Attendance at last night's Inside Chicago Fashion panel discussion at the Chicago History Musem, one of a series of events relating to its Chic Chicago exhibit, should have been mandatory for students of the city's many fashion design programs. Local designer Anna Fong revealed that if she had to do it all over again, she would have majored in business and minored in fashion at Columbia College, calling her job 90 percent business and 10 percent design. Dieter Kirkwood of the local line Dieter Bennet pointed out that while designers can't ignore the nuts-and-bolts of the industry, neither can they cut corners on the art: "You can't slack off on design--people will notice." He's lucky to have partner Bennett Cousins handle most of the business side of their line, but noted that having an exclusive, high-end brand (the line sells at Jake, Helen Yi, and Tula in Chicago) means he spends a lot of time and energy cultivating new clients and keeping current ones happy.

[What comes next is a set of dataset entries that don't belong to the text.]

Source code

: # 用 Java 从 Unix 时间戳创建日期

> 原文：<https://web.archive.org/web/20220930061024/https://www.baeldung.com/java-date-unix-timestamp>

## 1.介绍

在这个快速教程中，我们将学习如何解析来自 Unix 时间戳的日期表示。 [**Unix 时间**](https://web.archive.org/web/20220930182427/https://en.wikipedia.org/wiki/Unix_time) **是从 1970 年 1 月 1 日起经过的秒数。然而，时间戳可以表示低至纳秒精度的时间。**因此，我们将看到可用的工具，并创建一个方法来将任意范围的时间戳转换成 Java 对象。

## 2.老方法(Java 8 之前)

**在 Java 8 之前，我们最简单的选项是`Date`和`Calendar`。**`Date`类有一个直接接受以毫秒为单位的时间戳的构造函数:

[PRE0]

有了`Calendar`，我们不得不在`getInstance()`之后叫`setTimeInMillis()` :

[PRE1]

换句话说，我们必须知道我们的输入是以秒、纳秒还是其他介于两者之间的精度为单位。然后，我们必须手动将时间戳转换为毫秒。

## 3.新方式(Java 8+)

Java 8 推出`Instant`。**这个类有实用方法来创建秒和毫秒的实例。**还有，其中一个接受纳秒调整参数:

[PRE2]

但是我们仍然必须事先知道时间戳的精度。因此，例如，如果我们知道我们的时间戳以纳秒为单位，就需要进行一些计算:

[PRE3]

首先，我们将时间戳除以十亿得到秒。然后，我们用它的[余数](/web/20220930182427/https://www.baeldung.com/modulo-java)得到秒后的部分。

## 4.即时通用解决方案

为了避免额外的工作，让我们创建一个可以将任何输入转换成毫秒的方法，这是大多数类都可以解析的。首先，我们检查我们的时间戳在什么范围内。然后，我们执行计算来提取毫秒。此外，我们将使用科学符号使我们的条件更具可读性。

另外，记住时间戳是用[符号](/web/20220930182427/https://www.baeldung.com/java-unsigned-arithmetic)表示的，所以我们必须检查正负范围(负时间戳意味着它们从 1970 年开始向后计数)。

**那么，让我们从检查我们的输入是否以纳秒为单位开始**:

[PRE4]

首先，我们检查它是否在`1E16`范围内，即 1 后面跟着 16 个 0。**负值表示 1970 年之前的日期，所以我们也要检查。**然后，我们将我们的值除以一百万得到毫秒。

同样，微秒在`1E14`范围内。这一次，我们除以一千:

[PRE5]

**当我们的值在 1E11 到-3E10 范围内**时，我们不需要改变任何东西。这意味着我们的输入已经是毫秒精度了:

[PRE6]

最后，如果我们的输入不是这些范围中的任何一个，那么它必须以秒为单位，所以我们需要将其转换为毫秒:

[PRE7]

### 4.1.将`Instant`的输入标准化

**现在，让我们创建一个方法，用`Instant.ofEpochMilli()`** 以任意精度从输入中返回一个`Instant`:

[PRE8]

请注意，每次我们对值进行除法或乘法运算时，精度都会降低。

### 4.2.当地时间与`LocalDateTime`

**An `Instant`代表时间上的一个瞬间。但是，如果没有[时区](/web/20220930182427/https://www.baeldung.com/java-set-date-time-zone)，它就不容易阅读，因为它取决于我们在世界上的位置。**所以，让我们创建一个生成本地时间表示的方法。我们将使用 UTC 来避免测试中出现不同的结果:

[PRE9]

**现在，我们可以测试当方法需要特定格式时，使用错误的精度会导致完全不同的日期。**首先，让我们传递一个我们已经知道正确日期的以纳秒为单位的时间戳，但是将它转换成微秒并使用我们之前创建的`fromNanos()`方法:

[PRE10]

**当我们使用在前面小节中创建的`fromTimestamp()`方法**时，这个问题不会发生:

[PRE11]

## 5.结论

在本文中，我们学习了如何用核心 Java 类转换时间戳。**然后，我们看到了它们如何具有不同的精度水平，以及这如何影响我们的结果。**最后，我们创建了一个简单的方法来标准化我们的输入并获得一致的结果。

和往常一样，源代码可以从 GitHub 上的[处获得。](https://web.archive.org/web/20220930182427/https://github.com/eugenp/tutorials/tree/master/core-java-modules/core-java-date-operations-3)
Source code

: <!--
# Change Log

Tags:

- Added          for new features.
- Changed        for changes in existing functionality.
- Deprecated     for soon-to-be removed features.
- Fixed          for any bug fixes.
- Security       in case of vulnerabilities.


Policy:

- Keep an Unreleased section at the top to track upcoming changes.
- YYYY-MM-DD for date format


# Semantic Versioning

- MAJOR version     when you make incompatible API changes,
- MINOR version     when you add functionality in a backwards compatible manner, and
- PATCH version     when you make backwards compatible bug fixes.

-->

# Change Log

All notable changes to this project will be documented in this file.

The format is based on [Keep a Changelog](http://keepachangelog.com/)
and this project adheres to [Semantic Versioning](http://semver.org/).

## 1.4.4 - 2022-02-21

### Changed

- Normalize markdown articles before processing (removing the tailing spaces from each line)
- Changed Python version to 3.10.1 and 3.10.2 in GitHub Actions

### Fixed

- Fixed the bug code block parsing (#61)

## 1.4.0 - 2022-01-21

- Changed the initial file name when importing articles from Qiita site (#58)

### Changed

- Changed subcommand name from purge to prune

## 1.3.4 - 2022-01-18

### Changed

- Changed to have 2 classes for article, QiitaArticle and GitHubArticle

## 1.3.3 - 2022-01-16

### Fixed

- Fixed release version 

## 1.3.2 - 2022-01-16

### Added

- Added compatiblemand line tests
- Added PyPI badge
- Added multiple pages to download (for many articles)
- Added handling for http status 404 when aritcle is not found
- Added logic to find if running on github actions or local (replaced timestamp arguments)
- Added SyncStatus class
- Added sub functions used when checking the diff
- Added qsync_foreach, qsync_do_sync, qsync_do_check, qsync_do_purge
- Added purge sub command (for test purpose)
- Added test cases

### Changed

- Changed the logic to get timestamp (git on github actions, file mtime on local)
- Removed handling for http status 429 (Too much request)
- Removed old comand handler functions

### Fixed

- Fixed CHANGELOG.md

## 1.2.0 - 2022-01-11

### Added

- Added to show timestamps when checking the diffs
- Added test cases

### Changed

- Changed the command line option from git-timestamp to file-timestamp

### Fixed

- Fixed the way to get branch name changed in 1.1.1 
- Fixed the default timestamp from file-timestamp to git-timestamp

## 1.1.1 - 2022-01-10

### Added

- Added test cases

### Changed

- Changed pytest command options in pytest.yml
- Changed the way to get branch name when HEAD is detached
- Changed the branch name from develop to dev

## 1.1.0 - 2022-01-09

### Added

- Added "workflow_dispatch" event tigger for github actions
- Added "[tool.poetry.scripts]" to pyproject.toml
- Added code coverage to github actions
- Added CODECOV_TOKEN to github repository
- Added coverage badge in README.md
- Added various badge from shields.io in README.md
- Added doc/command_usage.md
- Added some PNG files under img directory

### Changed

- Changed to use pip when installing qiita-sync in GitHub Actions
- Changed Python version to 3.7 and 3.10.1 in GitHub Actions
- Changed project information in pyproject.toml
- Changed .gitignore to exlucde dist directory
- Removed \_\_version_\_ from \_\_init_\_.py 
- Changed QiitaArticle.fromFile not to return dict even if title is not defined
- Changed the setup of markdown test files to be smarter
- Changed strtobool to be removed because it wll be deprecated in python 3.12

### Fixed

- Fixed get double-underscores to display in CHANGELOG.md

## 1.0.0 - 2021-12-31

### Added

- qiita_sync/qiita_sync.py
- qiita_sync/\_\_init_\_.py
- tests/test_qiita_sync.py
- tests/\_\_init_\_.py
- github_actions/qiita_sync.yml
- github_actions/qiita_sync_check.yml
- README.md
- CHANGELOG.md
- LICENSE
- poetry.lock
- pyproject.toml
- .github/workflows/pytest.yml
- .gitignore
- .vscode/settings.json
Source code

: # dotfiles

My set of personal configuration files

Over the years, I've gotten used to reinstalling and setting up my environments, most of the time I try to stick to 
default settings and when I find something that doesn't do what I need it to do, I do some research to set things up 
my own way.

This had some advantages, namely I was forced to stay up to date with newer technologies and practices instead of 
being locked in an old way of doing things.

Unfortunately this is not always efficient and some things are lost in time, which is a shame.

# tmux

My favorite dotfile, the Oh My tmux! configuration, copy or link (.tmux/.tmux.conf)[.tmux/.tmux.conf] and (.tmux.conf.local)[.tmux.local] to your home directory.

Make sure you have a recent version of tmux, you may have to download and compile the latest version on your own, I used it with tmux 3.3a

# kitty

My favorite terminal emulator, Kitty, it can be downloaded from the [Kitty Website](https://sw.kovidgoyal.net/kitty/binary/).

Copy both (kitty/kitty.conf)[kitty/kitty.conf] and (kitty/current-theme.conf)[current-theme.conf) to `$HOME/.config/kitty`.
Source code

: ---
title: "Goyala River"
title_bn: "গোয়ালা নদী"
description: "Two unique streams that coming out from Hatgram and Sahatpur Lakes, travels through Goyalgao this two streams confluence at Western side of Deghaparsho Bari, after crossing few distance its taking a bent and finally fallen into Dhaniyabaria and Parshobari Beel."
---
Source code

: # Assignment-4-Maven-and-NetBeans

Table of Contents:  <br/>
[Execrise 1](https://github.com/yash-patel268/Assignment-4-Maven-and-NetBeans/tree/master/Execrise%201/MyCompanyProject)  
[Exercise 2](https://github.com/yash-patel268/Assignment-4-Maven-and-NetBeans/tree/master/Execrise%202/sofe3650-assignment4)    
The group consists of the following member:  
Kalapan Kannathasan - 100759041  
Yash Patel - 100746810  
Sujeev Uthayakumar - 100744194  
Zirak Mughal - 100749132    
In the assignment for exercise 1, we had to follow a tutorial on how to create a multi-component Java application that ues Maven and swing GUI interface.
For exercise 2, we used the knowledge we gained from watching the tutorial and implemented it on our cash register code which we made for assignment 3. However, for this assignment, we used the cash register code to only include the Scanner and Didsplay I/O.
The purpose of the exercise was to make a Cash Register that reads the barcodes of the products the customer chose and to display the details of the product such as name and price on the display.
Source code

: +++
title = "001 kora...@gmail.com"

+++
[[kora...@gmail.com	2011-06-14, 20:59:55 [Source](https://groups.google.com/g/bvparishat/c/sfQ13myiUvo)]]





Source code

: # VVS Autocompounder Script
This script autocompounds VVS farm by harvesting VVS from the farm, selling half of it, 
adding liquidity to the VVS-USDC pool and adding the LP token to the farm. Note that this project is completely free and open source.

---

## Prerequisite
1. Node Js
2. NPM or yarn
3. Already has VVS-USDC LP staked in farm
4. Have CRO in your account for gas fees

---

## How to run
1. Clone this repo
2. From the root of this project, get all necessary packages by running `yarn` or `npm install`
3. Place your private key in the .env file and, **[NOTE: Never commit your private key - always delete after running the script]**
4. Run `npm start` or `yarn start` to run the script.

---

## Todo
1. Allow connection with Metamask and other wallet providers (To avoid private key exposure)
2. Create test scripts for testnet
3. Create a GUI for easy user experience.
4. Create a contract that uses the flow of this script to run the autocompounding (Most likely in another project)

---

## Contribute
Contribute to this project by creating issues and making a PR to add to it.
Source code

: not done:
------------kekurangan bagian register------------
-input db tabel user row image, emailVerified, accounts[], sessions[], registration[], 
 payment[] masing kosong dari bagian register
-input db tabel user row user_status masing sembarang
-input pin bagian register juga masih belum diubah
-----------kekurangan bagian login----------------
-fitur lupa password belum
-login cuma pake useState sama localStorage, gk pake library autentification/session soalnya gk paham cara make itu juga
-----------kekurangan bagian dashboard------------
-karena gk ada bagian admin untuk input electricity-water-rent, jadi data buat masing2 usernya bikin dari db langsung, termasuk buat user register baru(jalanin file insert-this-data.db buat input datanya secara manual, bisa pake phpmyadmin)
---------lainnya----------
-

Both Kirkwood and Fong reaffirmed what most local designers say--that it is not necessary to be based in New York. Kirkwood argued that being outside the hothouse that is the Manhattan fashion industry means that "it's easier to experiment design-wise--you have time to develop an aesthetic." And while both admitted that there are significantly fewer production facilities and resources here, they prefer not to produce outside the area--much less the U.S.--so they can keep an eye on quality control. "Delivery and fit" are words for designers to live by, said Fong.
In answer to a question from moderator and NBC5 contributing style reporter Barbara Glass about whether they'd lowered prices in response to the economy, Kirkwood said they had actually raised prices, to no ill effect. Thea Robinson, manager of the Michigan Avenue Burberry store and a luxury retail veteran, said her company hadn't lowered prices, either, but admitted, "We have had a lot of sales."